This paper presents the system architecture (with main details on each algorithm) of two ASIC for real time image processing designed with Aerospatiale-Matra industry. The first chip: OREC is dedicated to low level processing (edge detection) and includes a large 2D convolution filter 12x12, gradient computation, extraction of the local maxima of the gradient and thresholding. The second chip: OPNI is dedicated to intermediate level image processing. Processes or IP for edge thinning, region labeling, edge chaining (line segment extraction, line segment chaining, polygonal approximation and little chains elimination) are included in OPNI as well as a DSP core and a mathematical coprocessor based on Cordic method for trigonometric computations. Both VLSI chips have been successfully tested. They are used in a European project : obstacle detection for vehicule. The maximum frame rate reaches 25 images per second for 1024x1024 image size, and more than 110 images per second for 233x256 image size.
INTRODUCTION

Purpose
Low and intermediate real time image processing is still a challenge for embedded system. Common multi-DSP programmed architectures are ineffective considering size and consumption criteria. If the most powerful DSP satisfy the real time constraint for one algorithm, they are not enough efficient to support the whole processes required by an application. Beyond the computation architecture, real time image processing requires high memory bandwidth. Wired architectures associated with dedicated memory organization remain the best solution. The global function of the wired architecture is the reduction of the data bandwidth which are transferred to the high level processing stage commonly build with programmable architectures.

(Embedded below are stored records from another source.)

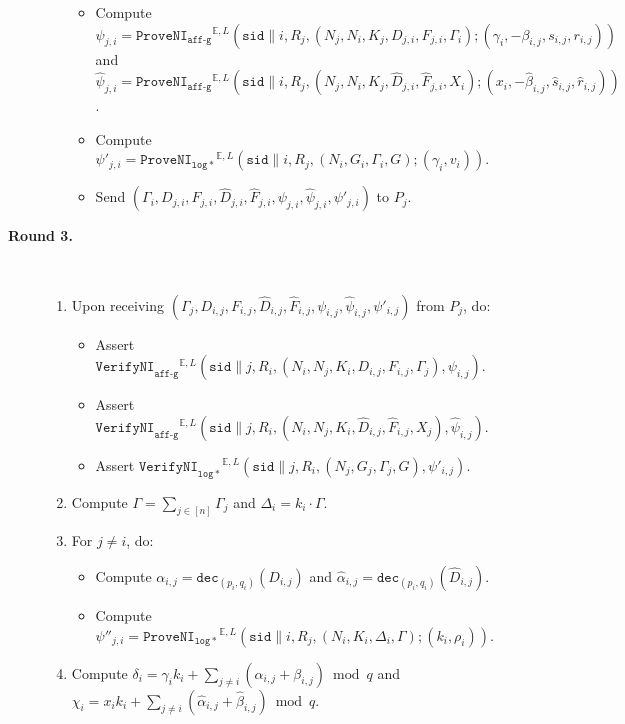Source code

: \documentclass[11pt]{article}
\newcommand{\jnote}[1]{{\textcolor{blue}{Jon's note: #1}}}
\newcommand{\dec}{\ensuremath{\mathtt{dec}}}
\newcommand{\sid}{\ensuremath{\mathtt{sid}}}
\newcommand{\proveni}[1]{\ensuremath{\mathtt{ProveNI}_{\mathtt{#1}}}}
\newcommand{\verifyni}[1]{\ensuremath{\mathtt{VerifyNI}_{\mathtt{#1}}}}
\newcommand{\E}{\mathbb{E}}
\newcommand{\?}[1]{\stackrel{?}{#1}}
\begin{document}
\begin{description}
\begin{itemize}
\begin{itemize}
            \item Compute $\psi_{j,i} = \proveni{aff\mbox{-}g}^{\E,L}(\sid \| i, R_j, (N_j, N_i, K_j, D_{j,i}, F_{j,i}, \Gamma_i); (\gamma_i, -\beta_{i,j}, s_{i,j}, r_{i,j}))$ and
            $\hat{\psi}_{j,i} = \proveni{aff\mbox{-}g}^{\E,L}(\sid \| i, R_j, (N_j, N_i, K_j, \hat{D}_{j,i}, \hat{F}_{j,i}, X_i); (x_i, -\hat{\beta}_{i,j}, \hat{s}_{i,j}, \hat{r}_{i,j}))$. 
            
            \item Compute $\psi'_{j,i} = \proveni{log*}^{\E,L}(\sid \| i,R_j, (N_i, G_i, \Gamma_i, G); (\gamma_i, v_i))$.
\item         Send $(\Gamma_i, D_{j,i}, F_{j,i}, \hat{D}_{j,i}, \hat{F}_{j,i}, \psi_{j,i}, \hat{\psi}_{j,i}, \psi'_{j,i})$
        to $P_j$.
        \end{itemize}
        \end{itemize}

    \item[\textbf{Round 3.}] \ 
    \begin{enumerate}
        \item Upon receiving $(\Gamma_j, D_{i,j}, F_{i,j}, \hat{D}_{i,j}, \hat{F}_{i,j}, \psi_{i,j}, \hat{\psi}_{i,j}, \psi'_{i,j})$ from $P_j$, do:

        \begin{itemize}
            \item Assert $\verifyni{aff\mbox{-}g}^{\E,L}(\sid \| j, R_i, (N_i, N_j, K_i, D_{i,j}, F_{i,j}, \Gamma_j), \psi_{i,j})$.
            \item Assert $\verifyni{aff\mbox{-}g}^{\E,L}(\sid \| j, R_i, (N_i, N_j, K_i, \hat{D}_{i,j}, \hat{F}_{i,j}, X_j), \hat{\psi}_{i,j})$.
            \item Assert $\verifyni{log*}^{\E,L}(\sid \| j, R_i, (N_j, G_j, \Gamma_j, G), \psi'_{i,j})$.
        \end{itemize}

        \item Compute $\Gamma = \sum_{j\in [n]} \Gamma_j$ and $\Delta_i = k_i \cdot \Gamma$.

        \item For $j \ne i$, do:
        \begin{itemize}
            \item Compute $\alpha_{i,j} = \dec_{(p_i,q_i)}(D_{i,j})$ and $\hat{\alpha}_{i,j} = \dec_{(p_i,q_i)}(\hat{D}_{i,j})$.
            \item Compute $\psi''_{j,i} = \proveni{log*}^{\E,L}(\sid \| i, R_j,(N_i, K_i, \Delta_i, \Gamma); (k_i, \rho_i))$.
        \end{itemize}
        \item  Compute $\delta_i = \gamma_i k_i + \sum_{j \ne i}(\alpha_{i,j} + \beta_{i,j}) \bmod q$ and
            $\chi_i = x_i k_i + \sum_{j \ne i}(\hat{\alpha}_{i,j} + \hat{\beta}_{i,j}) \bmod q$. 


\end{enumerate}
\end{description}
\end{document}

From the collaboration between the vision and electronic departments of Aerospatiale-Matra industry and the ETIS research lab, it results the design of two VLSI chips which offer a complete solution for low and intermediate image processing.
The first chip: OREC (see section 2) is dedicated to low level processing (edge detection). It includes a large 2D convolution filter (l2x12), gradient computation, extraction of the local maxima of the gradient, and thresholding of the gradient maxima.
The second circuit: OPNI (see section 3) is dedicated to intermediate level image processing. Processes or IP for edge thinning, edge closing, region labeling, edge chaining (line segment extraction, line segment chaining, polygonal approximation, elimination of little chains), comer detection, are included as well as a DSP core and a mathematical coprocessor based on Cordic method for trigonometric computations.
All the functional block have been designed as IP. This allows an easy reuse of each part of the design.
Constraints
Behind the high data rate inherent to real time image processing, two main difficulties arise in this project. -In the application planned by Aerospatiale, the image processing flow is used to control actuators which modify the camera position and then the visual scene (feedback loop). Then the latency of the computation has a strong effect on the system stability. This induces that no frame buffer can be used in front of and inside the treatments. Data flow computations must be done on the fly, when pixels are extracted (at the video rate) from the camera. A second involvement is that the latency constraints reduce the choice of the available algorithms that can be used on each step as it will be discussed in the rest of the paper. -The second difficulty is that all the algorithms and IP architectures must be consistent to lead to an efficient system (data format, exchange, interfaces, timing).
Design methodology
The major aspect is that architect and hardware specialists have been associated to the image processing team in the early steps of the project. So they could contribute to the algorithms choice in the way of a feasible solution and they could help the discussion about how to preserve the quality for the lowest complexity. The algorithms have been first written in C language with bit true computation. Then VHDL was used for digital design. Real images were used for the simulation tests. Results in C and VHDL implementation have been compared to ensure the functional quality of the design.
2.
THE OREC CHIP
Main functions
The OREC chip is dedicated to edge detection. The figure 1 shows the different blocks and the main data flows of this chip .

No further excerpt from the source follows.